Returns the serial-poll status from the device with address a.

gpib_put(a, s)

Writes the string s to the GPIB device with address a. Returns the number of bytes written.

gpib_put(a, d, [cnt])

Writes the contents of the data array d to the GPIB device with address a. By default, the entire array (or subarray, if specified) will be sent. The optional third argument cnt can be used to specify the number of array elements to send. For short and long integer arrays, the data will be sent using native byte order. The "swap" option of the array_op() function can be used to change the byte order, if necessary. No format conversions are available for float or double data. Returns the number of bytes written.

gpib_put(a, "")

Performs a listener check at device address a. Writing a null string (zero-length message) generates a return value of 1 if there is a listener, zero if there is no listener and -1 if the GPIB controller doesn't support the test (as of spec release 5.07.03-4).

gpib_par(addr, "timeout" [, t])

Returns or sets the timeout for the device with address addr. The units are seconds. A value less than or equal to zero resets the timeout to the default value of three seconds. Timeouts are per device (rather than per controller). The timeouts only apply to the user-level GPIB commands. Timeouts used by built-in hardware support will continue to apply to that access. (As of spec release 5.09.02-3.)

MULTIPLE GPIB CONTROLLERS

spec allows up to eight GPIB controllers to be configured by the same instance of spec. In the configuration editor, use the ^F and ^B command on the GPIB controller line of the Interfaces screen to configure each controller. To include a unit number in a GPIB address for a device, enter the address using the notation unit:address. An absent unit: prefix implies GPIB controller unit zero.
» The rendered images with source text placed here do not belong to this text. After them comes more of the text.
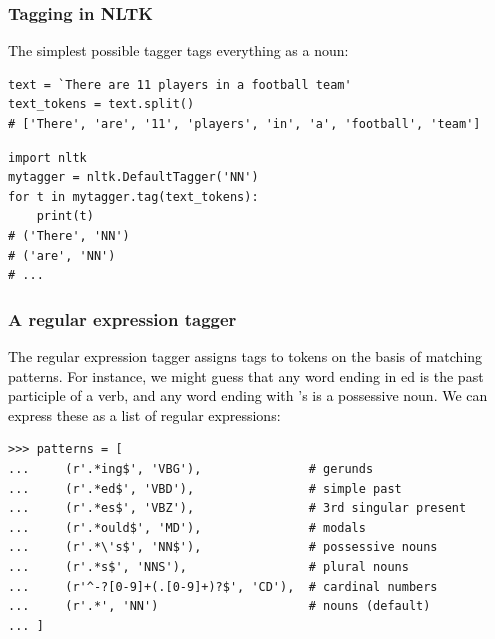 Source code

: \begin{frame}[fragile]\frametitle{Tagging in NLTK}
\textcolor{black}{The simplest possible tagger tags everything as a noun:}
\small
\begin{lstlisting}
text = `There are 11 players in a football team'
text_tokens = text.split()
# ['There', 'are', '11', 'players', 'in', 'a', 'football', 'team']
\end{lstlisting}
  
\begin{lstlisting}
import nltk
mytagger = nltk.DefaultTagger('NN')
for t in mytagger.tag(text_tokens):
    print(t)
# ('There', 'NN')
# ('are', 'NN')
# ...
\end{lstlisting}
\end{frame}
%
%
%  


\begin{frame}[fragile]\frametitle{A regular expression tagger}
\textcolor{black}{
The regular expression tagger assigns tags to tokens on the basis of matching patterns. For instance, we might guess that any word ending in ed is the past participle of a verb, and any word ending with 's is a possessive noun. We can express these as a list of regular expressions:}
\small
\begin{lstlisting}
>>> patterns = [
...     (r'.*ing$', 'VBG'),               # gerunds
...     (r'.*ed$', 'VBD'),                # simple past
...     (r'.*es$', 'VBZ'),                # 3rd singular present
...     (r'.*ould$', 'MD'),               # modals
...     (r'.*\'s$', 'NN$'),               # possessive nouns
...     (r'.*s$', 'NNS'),                 # plural nouns
...     (r'^-?[0-9]+(.[0-9]+)?$', 'CD'),  # cardinal numbers
...     (r'.*', 'NN')                     # nouns (default)
... ]
\end{lstlisting}
\end{frame}

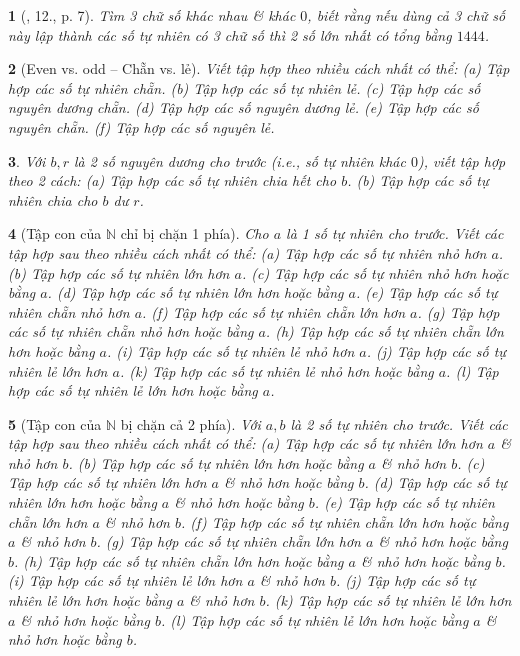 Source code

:\documentclass{article}
\newtheorem{baitoan}{}
\begin{document}
\begin{baitoan}[\cite{Binh_Toan_6_tap_1}, 12., p. 7]
	Tìm 3 chữ số khác nhau \& khác $0$, biết rằng nếu dùng cả 3 chữ số này lập thành các số tự nhiên có 3 chữ số thì 2 số lớn nhất có tổng bằng $1444$.
\end{baitoan}

\begin{baitoan}[Even vs. odd -- Chẵn vs. lẻ]
	Viết tập hợp theo nhiều cách nhất có thể: (a) Tập hợp các số tự nhiên chẵn. (b) Tập hợp các số tự nhiên lẻ. (c) Tập hợp các số nguyên dương chẵn. (d) Tập hợp các số nguyên dương lẻ. (e) Tập hợp các số nguyên chẵn. (f) Tập hợp các số nguyên lẻ.
\end{baitoan}

\begin{baitoan}
	Với $b,r$ là 2 số nguyên dương cho trước (i.e., số tự nhiên khác $0$), viết tập hợp theo 2 cách: (a) Tập hợp các số tự nhiên chia hết cho $b$. (b) Tập hợp các số tự nhiên chia cho $b$ dư $r$.
\end{baitoan}

\begin{baitoan}[Tập con của $\mathbb{N}$ chỉ bị chặn 1 phía]
	Cho $a$ là 1 số tự nhiên cho trước. Viết các tập hợp sau theo nhiều cách nhất có thể: (a) Tập hợp các số tự nhiên nhỏ hơn $a$. (b) Tập hợp các số tự nhiên lớn hơn $a$. (c) Tập hợp các số tự nhiên nhỏ hơn hoặc bằng $a$. (d) Tập hợp các số tự nhiên lớn hơn hoặc bằng $a$. (e) Tập hợp các số tự nhiên chẵn nhỏ hơn $a$. (f) Tập hợp các số tự nhiên chẵn lớn hơn $a$. (g) Tập hợp các số tự nhiên chẵn nhỏ hơn hoặc bằng $a$. (h) Tập hợp các số tự nhiên chẵn lớn hơn hoặc bằng $a$. (i) Tập hợp các số tự nhiên lẻ nhỏ hơn $a$. (j) Tập hợp các số tự nhiên lẻ lớn hơn $a$. (k) Tập hợp các số tự nhiên lẻ nhỏ hơn hoặc bằng $a$. (l) Tập hợp các số tự nhiên lẻ lớn hơn hoặc bằng $a$.
\end{baitoan}

\begin{baitoan}[Tập con của $\mathbb{N}$ bị chặn cả 2 phía]
	Với $a,b$ là 2 số tự nhiên cho trước. Viết các tập hợp sau theo nhiều cách nhất có thể: (a) Tập hợp các số tự nhiên lớn hơn $a$ \& nhỏ hơn $b$. (b) Tập hợp các số tự nhiên lớn hơn hoặc bằng $a$ \& nhỏ hơn $b$. (c) Tập hợp các số tự nhiên lớn hơn $a$ \& nhỏ hơn hoặc bằng $b$. (d) Tập hợp các số tự nhiên lớn hơn hoặc bằng $a$ \& nhỏ hơn hoặc bằng $b$. (e) Tập hợp các số tự nhiên chẵn lớn hơn $a$ \& nhỏ hơn $b$. (f) Tập hợp các số tự nhiên chẵn lớn hơn hoặc bằng $a$ \& nhỏ hơn $b$. (g) Tập hợp các số tự nhiên chẵn lớn hơn $a$ \& nhỏ hơn hoặc bằng $b$. (h) Tập hợp các số tự nhiên chẵn lớn hơn hoặc bằng $a$ \& nhỏ hơn hoặc bằng $b$. (i) Tập hợp các số tự nhiên lẻ lớn hơn $a$ \& nhỏ hơn $b$. (j) Tập hợp các số tự nhiên lẻ lớn hơn hoặc bằng $a$ \& nhỏ hơn $b$. (k) Tập hợp các số tự nhiên lẻ lớn hơn $a$ \& nhỏ hơn hoặc bằng $b$. (l) Tập hợp các số tự nhiên lẻ lớn hơn hoặc bằng $a$ \& nhỏ hơn hoặc bằng $b$.
\end{baitoan}
\end{document}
In the config file, the unit number associated with a GPIB controller is specified with @gpib_0, @gpib_1, etc. Also, GPIB unit numbers are encoded using

unit * 100 + address

for the GPIB address. From spec, the gpib_get(), gpib_put(), etc., commands described above, can use either the above coding, the syntax "unit:address" (the quotes are required) or the syntax unit.address (as of release 5.07.02-2).

SECONDARY GPIB ADDRESS

Secondary GPIB addresses are supported for all the above functions. The address argument must be passed as a string however, of the form "pri_sec", where pri is the primary GPIB address and sec is the secondary GPIB address. For example,

print gpib_get("3_12")

will display the string read from the device with a primary GPIB address of 3 and a secondary GPIB address of 12. There is no provision to include secondary addresses as part of the device configuration information contained in the hardware config file.

SHARING GPIB CONTROLLERS

spec communicates with the GPIB controllers at board (rather than device) level. That makes it unlikely that an arbitrary program could also use the same GPIB controller successfully simultaneously. However, spec can share a GPIB controller among multiple instances of itself. The state of the controller is communicated between the processes using the interprocess communications (IPC) semaphore and shared-memory facilities. Thus sharing is only available on platforms that include these facilities in the kernel.
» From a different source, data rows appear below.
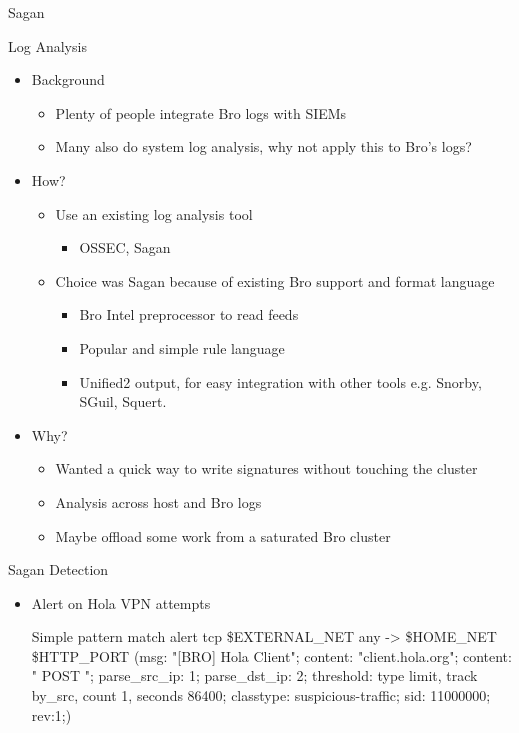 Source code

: \documentclass[xcolor=svgnames,handout]{beamer}
\begin{document}
\begin{frame}{Sagan}
  \begin{block}{Log Analysis}
    \begin{itemize}
      \item Background
    	\begin{itemize}
		\item Plenty of people integrate Bro logs with SIEMs
                \item Many also do system log analysis, why not apply this to Bro's logs?
    	\end{itemize}
      \item How?
    	\begin{itemize}
		\item Use an existing log analysis tool
    	        \begin{itemize}
		  \item OSSEC, Sagan
    	        \end{itemize}
		\item Choice was Sagan because of existing Bro support and format language
    	        \begin{itemize}
		  \item Bro Intel preprocessor to read feeds
		  \item Popular and simple rule language
		  \item Unified2 output, for easy integration with other tools e.g. Snorby, SGuil, Squert.
    	        \end{itemize}
    	\end{itemize}
      \item Why?
    	\begin{itemize}
                \item Wanted a quick way to write signatures without touching the cluster
                \item Analysis across host and Bro logs
                \item Maybe offload some work from a saturated Bro cluster
    	\end{itemize}
    \end{itemize}
  \end{block}
\end{frame}

\begin{frame}{Sagan Detection}
  \begin{itemize}
    \item Alert on Hola VPN attempts
    \begin{exampleblock}{Simple pattern match}
        \alert{alert tcp \$EXTERNAL\_NET any -> \$HOME\_NET \$HTTP\_PORT (msg: "[BRO]
          Hola Client"; content: "client.hola.org"; content: " POST ";
          parse\_src\_ip: 1; parse\_dst\_ip: 2; threshold: type limit, track by\_src,
          count 1, seconds 86400; classtype: suspicious-traffic; sid: 11000000;
          rev:1;)}
    \end{exampleblock}
    \end{itemize}
\end{frame}
\end{document}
When sharing multiple GPIB controllers, please note it is essential each shared controller have the same GPIB controller unit number in the spec configuration file.

Note that spec uses only one semaphore to regulate access to all the shared controllers. Thus, if there are two GPIB controllers configured as shared, when any process accesses either controller, other processes will be blocked from accessing both controllers until the first process releases the semaphore. Note also that when the Kinetic Systems KS-3929 SCSI-to-CAMAC controller is configured as a shared controller, the same semaphore is again used.